Diante da comunicação da PF, Fachin abriu um procedimento interno e determinou que Toffoli seja notificado para se manifestar. Caberá ao presidente do STF decidir se o ministro permanece à frente da investigação. Em nota, o gabinete do ministro afirmou que o pedido se baseia em “ilações” e que a corporação não teria legitimidade para requerer a suspeição, por não ser parte formal no processo.
“O gabinete do ministro Dias Toffoli esclarece que o pedido de declaração de suspeição apresentado pela Polícia Federal trata de ilações. Juridicamente, a instituição não tem legitimidade para o pedido, por não ser parte no processo, nos termos do artigo 145, do Código de Processo Civil. Quanto ao conteúdo do pedido, a resposta será apresentada pelo ministro ao presidente da Corte”, afirmou em nota.
A PF apura possíveis irregularidades em um fundo de investimento ligado ao Banco Master. Esse fundo adquiriu participação no resort Tayayá, no Paraná, empreendimento que já pertenceu a familiares de Toffoli. A linha de apuração busca esclarecer se houve repasses indiretos de recursos ao ministro por meio de estruturas societárias relacionadas ao negócio.
A investigação faz parte da Operação Compliance Zero, deflagrada em novembro de 2025, que apura a concessão de créditos supostamente fraudulentos pelo Banco Master. Segundo a PF, o volume das fraudes pode alcançar R$ 17 bilhões.
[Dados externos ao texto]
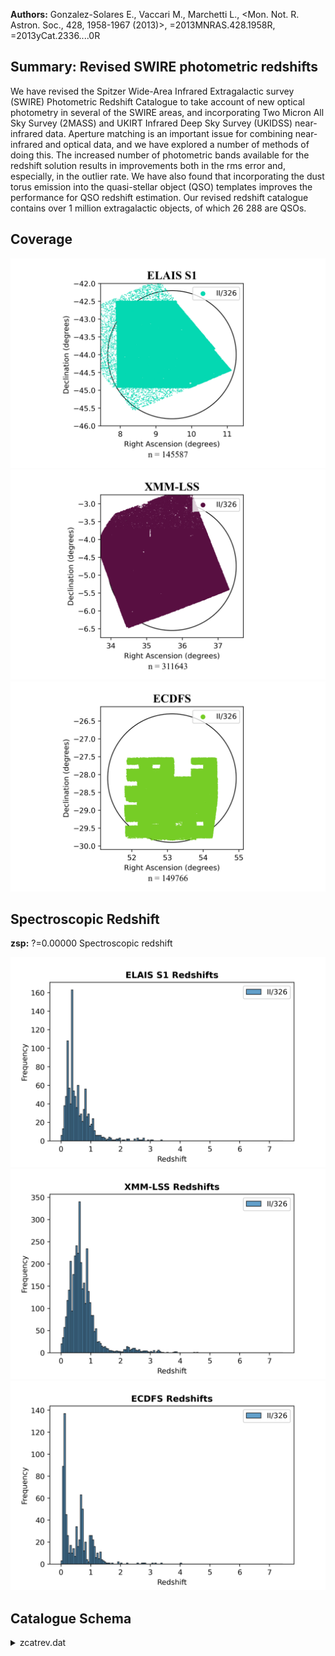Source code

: **Authors:** Gonzalez-Solares E., Vaccari M., Marchetti L., <Mon. Not. R. Astron. Soc., 428, 1958-1967 (2013)>, =2013MNRAS.428.1958R, =2013yCat.2336....0R

## Summary: Revised SWIRE photometric redshifts 

We have revised the Spitzer Wide-Area Infrared Extragalactic survey (SWIRE) Photometric Redshift Catalogue to take account of new optical photometry in several of the SWIRE areas, and incorporating Two Micron All Sky Survey (2MASS) and UKIRT Infrared Deep Sky Survey (UKIDSS) near-infrared data. Aperture matching is an important issue for combining near-infrared and optical data, and we have explored a number of methods of doing this. The increased number of photometric bands available for the redshift solution results in improvements both in the rms error and, especially, in the outlier rate. We have also found that incorporating the dust torus emission into the quasi-stellar object (QSO) templates improves the performance for QSO redshift estimation. Our revised redshift catalogue contains over 1 million extragalactic objects, of which 26 288 are QSOs.
## Coverage
![image](https://raw.githubusercontent.com/joshgithubbin/Sherlock-DDF/refs/heads/main/Catalogue%20Plotting/Catalogues/II-326/Subcatalogues/ELAIS%20S1/Plots/fieldcover.png)
![image](https://raw.githubusercontent.com/joshgithubbin/Sherlock-DDF/refs/heads/main/Catalogue%20Plotting/Catalogues/II-326/Subcatalogues/XMM-LSS/Plots/fieldcover.png)
![image](https://raw.githubusercontent.com/joshgithubbin/Sherlock-DDF/refs/heads/main/Catalogue%20Plotting/Catalogues/II-326/Subcatalogues/ECDFS/Plots/fieldcover.png)
## Spectroscopic Redshift 
 
**zsp:** ?=0.00000 Spectroscopic redshift 
 

![image](https://raw.githubusercontent.com/joshgithubbin/Sherlock-DDF/refs/heads/main/Catalogue%20Plotting/Catalogues/II-326/Subcatalogues/ELAIS%20S1/Plots/zspec.png)
![image](https://raw.githubusercontent.com/joshgithubbin/Sherlock-DDF/refs/heads/main/Catalogue%20Plotting/Catalogues/II-326/Subcatalogues/XMM-LSS/Plots/zspec.png)
![image](https://raw.githubusercontent.com/joshgithubbin/Sherlock-DDF/refs/heads/main/Catalogue%20Plotting/Catalogues/II-326/Subcatalogues/ECDFS/Plots/zspec.png)
## Catalogue Schema

<details>
<summary>zcatrev.dat</summary>

| Bytes    | Format   | Units       | Label    | Explanations                                  |
|:---------|:---------|:------------|:---------|:----------------------------------------------|
| 1- 8     | I8       | ---         | IR       | [2/714568] Infrared identifier                |
| 10- 17   | I8       | ---         | Opt      | [0/13182599] Optical identifier               |
| 19- 29   | F11.6    | deg         | RAdeg    | Right ascension (J2000)                       |
| 31- 41   | F11.6    | deg         | DEdeg    | Declination (J2000)                           |
| 43- 52   | F10.2    | uJy         | S3.6     | ?=-99 Spitzer/IRAC flux density at 3.6um      |
| 54- 63   | F10.2    | uJy         | S4.5     | ?=-99 Spitzer/IRAC flux density at 4.5um      |
| 65- 74   | F10.2    | uJy         | S5.8     | ?=-99 Spitzer/IRAC flux density at 5.8um      |
| 76- 85   | F10.2    | uJy         | S8.0     | ?=-99 Spitzer/IRAC flux density at 8.0um      |
| 87- 96   | F10.2    | uJy         | S24      | ?=-99 Spitzer/MIPS flux density at 24um       |
| 98-107   | F10.2    | uJy         | S70      | ?=-99 Spitzer/MIPS flux density at 70um       |
| 109-118  | F10.2    | uJy         | S160     | ?=-99 Spitzer/MIPS flux density at 160um      |
| 120-129  | F10.2    | uJy         | e_S3.6   | []?=-99 rms uncertainty on S3.6               |
| 131-140  | F10.2    | uJy         | e_S4.5   | []?=-99 rms uncertainty on S4.5               |
| 142-151  | F10.2    | uJy         | e_S5.8   | []?=-99 rms uncertainty on S5.8               |
| 153-162  | F10.2    | uJy         | e_S8.0   | []?=-99 rms uncertainty on S8.0               |
| 164-173  | F10.2    | uJy         | e_S24    | ?=-99 rms uncertainty on S24                  |
| 175-184  | F10.2    | uJy         | e_S70    | ?=-99 rms uncertainty on S70                  |
| 186-195  | F10.2    | uJy         | e_S160   | ?=-99 rms uncertainty on S160                 |
| 197-204  | F8.2     | mag         | Umag     | ?=-99 SWIRE U magnitude (am1) (1)             |
| 206-213  | F8.2     | mag         | gmag     | ?=-99 SWIRE g magnitude (am2) (1)             |
| 215-222  | F8.2     | mag         | rmag     | ?=-99 SWIRE r magnitude (am3) (1)             |
| 224-231  | F8.2     | mag         | imag     | ?=-99 SWIRE i magnitude (am4) (1)             |
| 233-240  | F8.2     | mag         | Zmag     | ?=-99 SWIRE Z magnitude (am5) (1)             |
| 242-249  | F8.2     | mag         | e_Umag   | ?=-99 rms uncertainty on Umag                 |
| 251-258  | F8.2     | mag         | e_gmag   | ?=-99 rms uncertainty on gmag                 |
| 260-267  | F8.2     | mag         | e_rmag   | ?=-99 rms uncertainty on rmag                 |
| 269-276  | F8.2     | mag         | e_imag   | ?=-99 rms uncertainty on imag                 |
| 278-285  | F8.2     | mag         | e_Zmag   | ?=-99 rms uncertainty on Zmag                 |
| 287-294  | F8.2     | mag         | umag2    | ?=-99 u magnitude (am21) (1)                  |
| 296-303  | F8.2     | mag         | gmag2    | ?=-99 g magnitude (am22) (1)                  |
| 305-312  | F8.2     | mag         | rmag2    | ?=-99 r magnitude (am23) (1)                  |
| 314-321  | F8.2     | mag         | imag2    | ?=-99 i magnitude (am25) (1)                  |
| 323-330  | F8.2     | mag         | zmag2    | ?=-99 z magnitude (am26) (1)                  |
| 332-339  | F8.2     | mag         | e_umag2  | ?=-99 rms uncertainty on umag2                |
| 341-348  | F8.2     | mag         | e_gmag2  | ?=-99 rms uncertainty on gmag2                |
| 350-357  | F8.2     | mag         | e_rmag2  | ?=-99 rms uncertainty on rmag2                |
| 359-366  | F8.2     | mag         | e_imag2  | ?=-99 rms uncertainty on imag2                |
| 368-375  | F8.2     | mag         | e_zmag2  | ?=-99 rms uncertainty on zmag2                |
| 377-384  | F8.2     | mag         | Jmag     | ?=-99 J magnitude (am6) (1)                   |
| 386-393  | F8.2     | mag         | Hmag     | ?=-99 H magnitude (am7) (1)                   |
| 395-402  | F8.2     | mag         | Kmag     | ?=-99 K magnitude (am8) (1)                   |
| 404-411  | F8.2     | mag         | e_Jmag   | ?=-99 rms uncertainty on Jmag                 |
| 413-420  | F8.2     | mag         | e_Hmag   | ?=-99 rms uncertainty on Hmag                 |
| 422-429  | F8.2     | mag         | e_Kmag   | ?=-99 rms uncertainty on Kmag                 |
| 433-434  | I2       | ---         | mst      | [-5/5] Stellar flag (-1=star, 1=galaxy,       |
| 436-443  | F8.3     | mag         | dmag     | ? Aperture correction in magnitudes,          |
| 445-452  | F8.3     | mag         | dmag1    | Other aperture correction in magnitudes       |
| 454-456  | I3       | ---         | J1       | [1/36] Optical template type (1-11 galaxies,  |
| 13-30    | QSOs)    | for         | A_V_=0   | solution (2)                                  |
| 458-464  | F7.3     | ---         | alz      | [0/0.85] log(1+zph) for A_V_=0 solution       |
| 466-475  | F10.3    | ---         | err0     | Reduced chi^2^ for A_V_=0 solution            |
| 477-479  | I3       | ---         | J2       | [1/36] Optical template type (1-11 galaxies,  |
| 13-15    | QSOs)    | for         | free     | A_V_ solution (2)                             |
| 481-487  | F7.3     | ---         | alz2     | [0/0.85] log(1+zph) for free A_V_ solution    |
| 489-494  | F6.2     | mag         | AV1      | Absorption in V band                          |
| 496-505  | F10.3    | ---         | err1     | Reduced chi^2^ for free A_V_ solution         |
| 507-509  | I3       | ---         | N91      | [1/17] Total number of photometric bands      |
| 511-513  | I3       | ---         | Nopt     | [-9/10] Number of optical bands in solution   |
| 515-522  | F8.2     | mag         | BMAG     | ?=0.00 M_B_ (corrected for extinction) for    |
| 524-531  | F8.2     | [Lsun]      | logLB    | B-band luminosity                             |
| 533-542  | F10.5    | ---         | zsp      | ?=0.00000 Spectroscopic redshift              |
| 544-547  | I4       | ---         | q_zsp    | [0/219] Redshift class (VVDS) (3)             |
| 549-552  | I4       | ---         | r_zsp    | [-9/40] Reference for zsp (3)                 |
| 554-556  | I3       | ---         | NIR      | [0/6] Number of bands with infrared excess    |
| 558-563  | F6.2     | ---         | alp1     | [0/1]? Relative amplitude of cirrus component |
| 565-570  | F6.2     | ---         | alp2     | [0/1]? Relative amplitude of M82 starburst    |
| 572-577  | F6.2     | ---         | alp3     | [0/1]? Relative amplitude of AGN dust torus   |
| 579-584  | F6.2     | ---         | alp4     | [0/1]? Relative amplitude of A220 starburst   |
| 586-595  | F10.3    | ---         | errIR    | Reduced chi_{nu}_^2^ of infrared template fit |
| 597-604  | F8.2     | [Lsun]      | logL1    | ?=0.00 Cirrus component luminosity (1-1000um) |
| 606-613  | F8.2     | [Lsun]      | logL2    | ?=0.00 M82 starburst component luminosity     |
| 615-622  | F8.2     | [Lsun]      | logL3    | ?=0.00 AGN dust torus component luminosity    |
| 624-631  | F8.2     | [Lsun]      | logL4    | ?=0.00 A220 component luminosity,             |
| 633-640  | F8.2     | [Lsun]      | logLIR   | ?=0.00 Infrared luminosity,                   |
| 642-644  | I3       | ---         | IRt      | [1/6] IR template type (4)                    |
| 646-650  | F5.2     | [mJy]       | logS70   | ?=0.00 Predicted flux density at 70um         |
| 652-657  | F6.2     | [mJy]       | logS160  | ?=0.00 Predicted flux density at 160um        |
| 659-664  | F6.2     | [mJy]       | logS350  | ?=0.00 Predicted flux density at 350um        |
| 666-671  | F6.2     | [mJy]       | logS450  | ?=0.00 Predicted flux density at 450um        |
| 673-678  | F6.2     | [mJy]       | logS850  | ?=0.00 Predicted flux density at 850um        |
| 680-685  | F6.2     | [mJy]       | logS1250 | ?=0.00 Predicted flux density at 1250um       |
| 687-692  | F6.2     | [Lsun]      | logL3.6  | Luminosity at 3.6um                           |
| 694-699  | F6.2     | [Msun]      | logM*    | Stellar mass                                  |
| 701-706  | F6.2     | [Msun/yr]   | logSFR   | ?=-9.99 Star formation rate                   |
| 708-713  | F6.2     | [Msun]      | logMdust | ?=0.00 Dust mass                              |
| 715-1479 | 85F9.2   | ---         | chi2A    | ?=-99.00 Array of reduced {chi}_{nu}_^2^ as   |
| 01       | in       | log(1+zph), | from     | 0.01 to 0.85                                  |
</details>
Mensagens periciadas no celular de Vorcaro também fariam referência a autoridades públicas, conforme apuração divulgada pela CNN Brasil.
A defesa de Vorcaro também se manifestou, criticando o que classificou como vazamentos seletivos de informações. Os advogados afirmaram confiar nas instituições e defenderam que a apuração ocorra com respeito ao contraditório e às garantias legais.